On the ground, thi means smaller cities in Eastern Iowa, like Keokuk sent plenty of migrants westward and only pulled in-migrants from a few surrounding counties. The two largest cities Sioux City and Dubuque pulled people from all over the state. In Ohio, where I do much research, Wellsville, on the Ohio River, would only pull from a small surrounding area. On the other hand, Cincinnati and later Cleveland, would draw people from a larger area. Similar patterns are seen in Great Britain.

How might Conzen’s study help you find your missing ancestors? For starters if you're trying to figure out where someone was before look eastwards. If you are looking for where they went next, always look west. Yes, Americans did move move in both directions, but the general trend was an east-west migration. 

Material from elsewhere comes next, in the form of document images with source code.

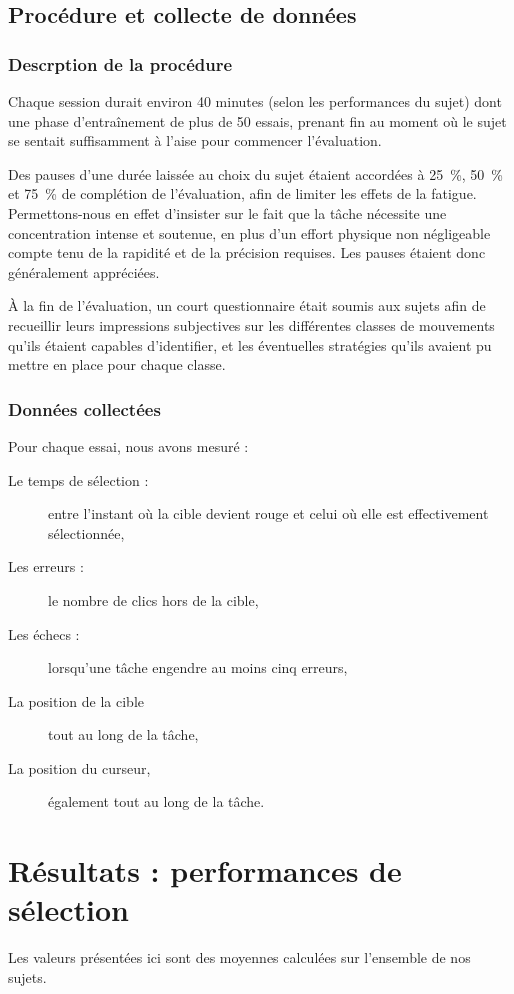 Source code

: 	\subsection{Procédure et collecte de données}
	\subsubsection{Descrption de la procédure}
	Chaque session durait environ 40 minutes (selon les performances du sujet) dont une phase d'entraînement de plus de 50 essais, prenant fin au moment où le sujet se sentait suffisamment à l'aise pour commencer l'évaluation.
	
	Des pauses d'une durée laissée au choix du sujet étaient accordées à 25~\%{}, 50~\%{} et 75~\%{} de complétion de l'évaluation, afin de limiter les effets de la fatigue. Permettons-nous en effet d'insister sur le fait que la tâche nécessite une concentration intense et soutenue, en plus d'un effort physique non négligeable compte tenu de la rapidité et de la précision requises. Les pauses étaient donc généralement appréciées.
	
	À la fin de l'évaluation, un court questionnaire était soumis aux sujets afin de recueillir leurs impressions subjectives sur les différentes \og classes \fg{} de mouvements qu'ils étaient capables d'identifier, et les éventuelles stratégies qu'ils avaient pu mettre en place pour chaque classe.
	
	\subsubsection{Données collectées}
	Pour chaque essai, nous avons mesuré :
	
	\begin{description}
		\item[Le temps de sélection :] entre l'instant où la cible devient rouge et celui où elle est effectivement sélectionnée,
		\item[Les erreurs :] le nombre de clics hors de la cible,
		\item[Les échecs :] lorsqu'une tâche engendre au moins cinq erreurs,
		\item[La position de la cible] tout au long de la tâche,
		\item[La position du curseur,] également tout au long de la tâche.
	\end{description}

\section{Résultats : performances de sélection}
	Les valeurs présentées ici sont des moyennes calculées sur l'ensemble de nos sujets.
	
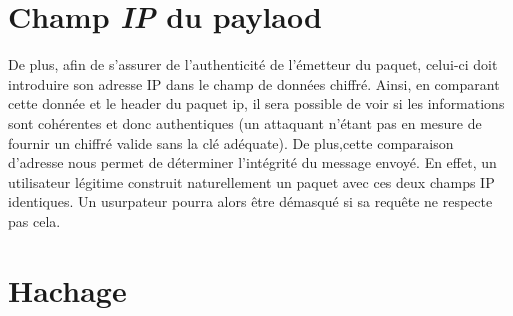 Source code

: \section{Champ \textbf{\emph{IP}} du paylaod}

De plus, afin de s'assurer de l'authenticité de l'émetteur du paquet, celui-ci doit introduire son adresse IP dans le champ de données chiffré. Ainsi, en comparant cette donnée et le header du paquet ip, il sera possible de voir si les informations sont cohérentes et donc authentiques (un attaquant n'étant pas en mesure de fournir un chiffré valide sans la clé adéquate). 
De plus,cette comparaison d'adresse nous permet de déterminer l'intégrité du message envoyé.
En effet, un utilisateur légitime construit naturellement un paquet avec ces deux champs IP identiques. Un usurpateur pourra alors être démasqué si sa requête ne respecte pas cela.

\section{Hachage}


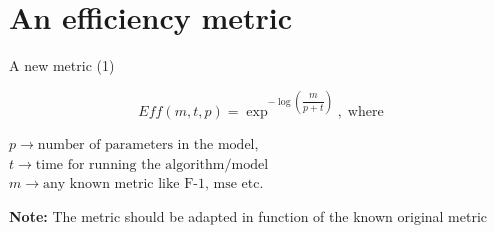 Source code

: \section{An efficiency metric}

\begin{frame}{A new metric (1)}

    \begin{mdframed}[style=box]
        $$Eff(m,t,p) = \exp^{-\log \left( \dfrac{m}{p+t}\right)}, \;\text{where}$$
    \end{mdframed}

    \vspace{0.5cm}
    
    $p \rightarrow \text{number of parameters in the model},$
    $t \rightarrow \text{time for running the algorithm/model}$
    $m \rightarrow \text{any known metric like F-1, mse etc.}$
    
    \vspace{0.5cm}
    
    \textbf{Note: }The metric should be adapted in function of the known original metric
    
\end{frame}


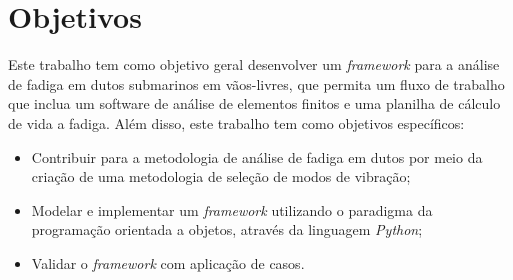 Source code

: % 


\section{Objetivos}

Este trabalho tem como objetivo geral desenvolver um \textit{framework} para a análise de fadiga em dutos submarinos em vãos-livres, que permita um fluxo de trabalho que inclua um software de análise de elementos finitos e uma planilha de cálculo de vida a fadiga.
Além disso, este trabalho tem como objetivos específicos:

\begin{itemize}
    \item Contribuir para a metodologia de análise de fadiga em dutos por meio da criação de uma metodologia de seleção de modos de vibração;
    \item Modelar e implementar um \textit{framework} utilizando o paradigma da programação orientada a objetos, através da linguagem \textit{Python};
    \item Validar o \textit{framework}  com aplicação de casos.
\end{itemize}

%  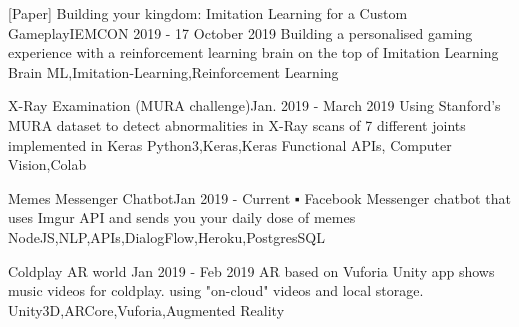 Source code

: 

\begin{projects}
	
		\project
	{[Paper] Building your kingdom: Imitation Learning for a Custom Gameplay}{IEMCON 2019 - 17 October 2019}
	{\paperSymbol{ }
	}
	{Building a personalised gaming experience with a reinforcement learning brain on the top of Imitation Learning Brain}
	{ML,Imitation-Learning,Reinforcement Learning}

		\project
	{X-Ray Examination (MURA challenge)}{Jan. 2019 - March 2019}
	{}
	{Using Stanford's MURA dataset to detect abnormalities in X-Ray scans of 7 different joints
implemented in Keras}
	{Python3,Keras,Keras Functional APIs, Computer Vision,Colab}	
	
		\project
	{Memes Messenger Chatbot}{Jan 2019 - Current}
	{ }
	{▪	Facebook Messenger chatbot that uses Imgur API and sends you your daily dose of memes }
	{NodeJS,NLP,APIs,DialogFlow,Heroku,PostgresSQL}
	

		\project
	{Coldplay AR world }{Jan 2019 - Feb 2019}
	{ 
	}
	{AR based on Vuforia Unity app shows music videos for coldplay. using "on-cloud" videos and local storage.}
	{Unity3D,ARCore,Vuforia,Augmented Reality}
			
\end{projects} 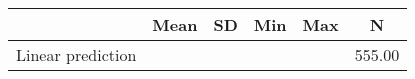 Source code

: {
\def\sym#1{\ifmmode^{#1}\else\(^{#1}\)\fi}
\begin{tabular}{l*{1}{ccccc}}
\hline\hline
                    &        Mean&          SD&         Min&         Max&           N\\
\hline
Linear prediction   &            &            &            &            &      555.00\\
\hline\hline
\end{tabular}
}
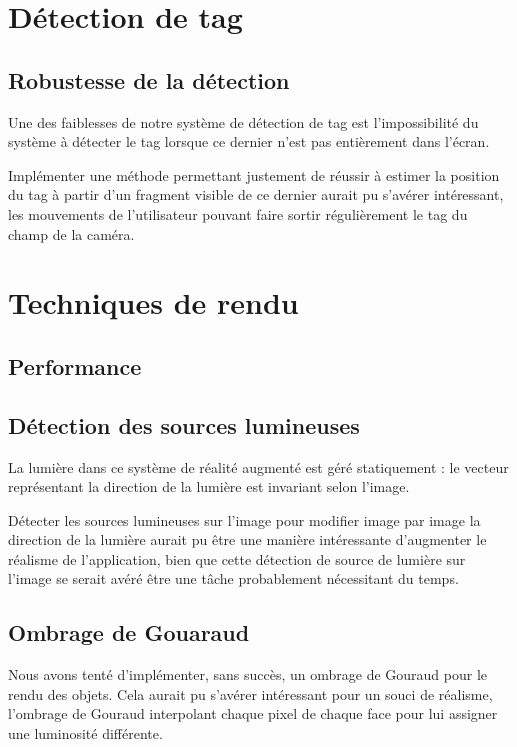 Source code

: \newpage
{}

\section{Détection de tag}

    \subsection{Robustesse de la détection}

    Une des faiblesses de notre système de détection de tag est l'impossibilité du système à détecter le tag lorsque ce dernier n'est pas entièrement dans l'écran.

    Implémenter une méthode permettant justement de réussir à estimer la position du tag à partir d'un fragment visible de ce dernier aurait pu s'avérer intéressant, les mouvements de l'utilisateur pouvant faire sortir régulièrement le tag du champ de la caméra.

\section{Techniques de rendu}

    \subsection{Performance}

    \subsection{Détection des sources lumineuses}

    La lumière dans ce système de réalité augmenté est géré statiquement : le vecteur représentant la direction de la lumière est invariant selon l'image.

    Détecter les sources lumineuses sur l'image pour modifier image par image la direction de la lumière aurait pu être une manière intéressante d'augmenter le réalisme de l'application, bien que cette détection de source de lumière sur l'image se serait avéré être une tâche probablement nécessitant du temps.

    \subsection{Ombrage de Gouaraud}

    Nous avons tenté d'implémenter, sans succès, un ombrage de Gouraud pour le rendu des objets. Cela aurait pu s'avérer intéressant pour un souci de réalisme, l'ombrage de Gouraud interpolant chaque pixel de chaque face pour lui assigner une luminosité différente.

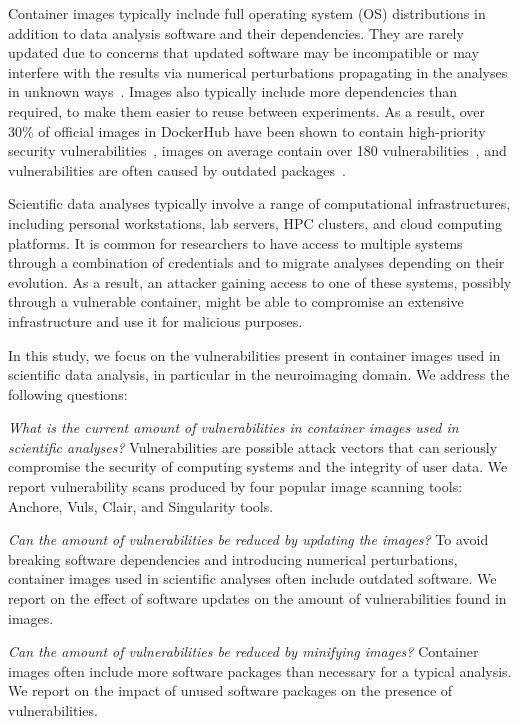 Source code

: \documentclass[a4paper,num-refs]{oup-contemporary}
\newcommand{\revision}[1]{\color{ao(english)}#1\color{black}\xspace}
\begin{document}
Container images typically include full operating system (OS) distributions
in addition to data analysis software and their dependencies. They are
rarely updated due to concerns that \revision{updated} software may \revision{be
incompatible or may} interfere with the
results \revision{via numerical perturbations propagating in the
analyses in unknown ways}~\cite{gronenschild2012effects, glatard2015reproducibility}.
Images also typically include more dependencies than required, to make them
easier to reuse between experiments. As a result, over 30\% of official
images in DockerHub have been shown to contain high-priority security
vulnerabilities~\cite{gummaraju2015over}, images on average contain over
180 vulnerabilities~\cite{Shu2017}, and vulnerabilities are often caused by
outdated packages~\cite{zerouali2019relation}.

\revision{Scientific data analyses typically involve a range of computational 
infrastructures, including personal workstations, lab servers, HPC clusters, 
and cloud computing platforms. It is common for researchers to have access
 to multiple systems through a combination of credentials and to migrate
  analyses depending on their evolution. As a result, an attacker gaining 
  access to one of these systems, possibly through a vulnerable container, 
  might be able to compromise an extensive infrastructure and use it for malicious purposes.}

In this study, we focus on the vulnerabilities present in container images
\revision{used in} scientific data analysis, in particular in the
neuroimaging domain. We address the following questions:

\textit{What is the current amount of vulnerabilities in
container images \revision{used in scientific analyses}?} Vulnerabilities are possible
attack vectors that can seriously compromise the security of \revision{computing systems}
and the integrity of user data. We report vulnerability scans produced
by four popular image scanning tools: Anchore, Vuls, Clair, and Singularity tools.

\textit{Can the amount of vulnerabilities be reduced by updating the images?}  
\revision{To avoid breaking software dependencies and introducing numerical
 perturbations, container images used in scientific analyses often include
 outdated software}. We report
on the effect of software updates on the amount of
vulnerabilities found in images.

\textit{Can the amount of vulnerabilities be reduced by minifying images?} 
Container images often include more software packages than necessary for 
a typical analysis. We report on the impact of unused software packages on
the presence of vulnerabilities.
\end{document}
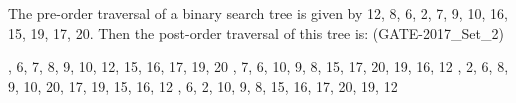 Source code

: \begin{questyle}
  \question  The pre-order traversal of a binary search tree is given by
             12, 8, 6, 2, 7, 9, 10, 16, 15, 19, 17, 20. Then the post-order traversal of this tree is:  (GATE-2017\_Set\_2)

  \begin{choices}
    , 6, 7, 8, 9, 10, 12, 15, 16, 17, 19, 20
    , 7, 6, 10, 9, 8, 15, 17, 20, 19, 16, 12
    , 2, 6, 8, 9, 10, 20, 17, 19, 15, 16, 12
    , 6, 2, 10, 9, 8, 15, 16, 17, 20, 19, 12
  \end{choices}
\end{questyle}



\begin{comment}

\begin{questyle}
  \question  zzz  (GATE-zzz)

  \begin{choices}
    \choice         zzz
    \choice         zzz
    \choice         zzz
    \choice         zzz
    \CorrectChoice
  \end{choices}
\end{questyle}

\begin{questyle}
  \question  zzz  (GATE-zzz)

  \begin{choices}
    \choice         zzz
    \choice         zzz
    \choice         zzz
    \choice         zzz
    \CorrectChoice
  \end{choices}
\end{questyle}


\begin{questyle}
  \question  zzz  (GATE-zzz)

  \begin{choices}
    \choice         zzz
    \choice         zzz
    \choice         zzz
    \choice         zzz
    \CorrectChoice
  \end{choices}
\end{questyle}

\begin{questyle}
  \question  zzz  (GATE-zzz)

  \begin{choices}
    \choice         zzz
    \choice         zzz
    \choice         zzz
    \choice         zzz
    \CorrectChoice
  \end{choices}
\end{questyle}

\begin{questyle}
  \question  zzz  (GATE-zzz)

  \begin{choices}
    \choice         zzz
    \choice         zzz
    \choice         zzz
    \choice         zzz
    \CorrectChoice
  \end{choices}
\end{questyle}


\end{comment}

Follow the major transportation networks: rivers, turnpikes, canals and eventually, the railroads.  I suppose your ancestors could have gone orienteering with a map and a compass to reach their destination, but it’s not very likely. 

If your ancestor is located in a small town in one census but not in the previous one, check all the surrounding counties in an expanding radius. If they are in a large town, follow the same procedure, but with bigger radiating circles. Basically, it is more likely that your ancestor would have moved, for example, from Brush Creek Township in Jefferson County, Ohio to either sizable towns of Wellsville or Steubenville than to have moved from Cleveland to Brush Creek Township.

Conzen, Michael P. “Local Migration Systems in Nineteenth-Century Iowa,” Geographical Review, vol. 64, no. 3, (Jul 1974), pp. 339-361. Stable URL from JSTOR is here, which provides access to the first page unless you have subscription to JSTOR. You may be able to access JSTOR through your local library.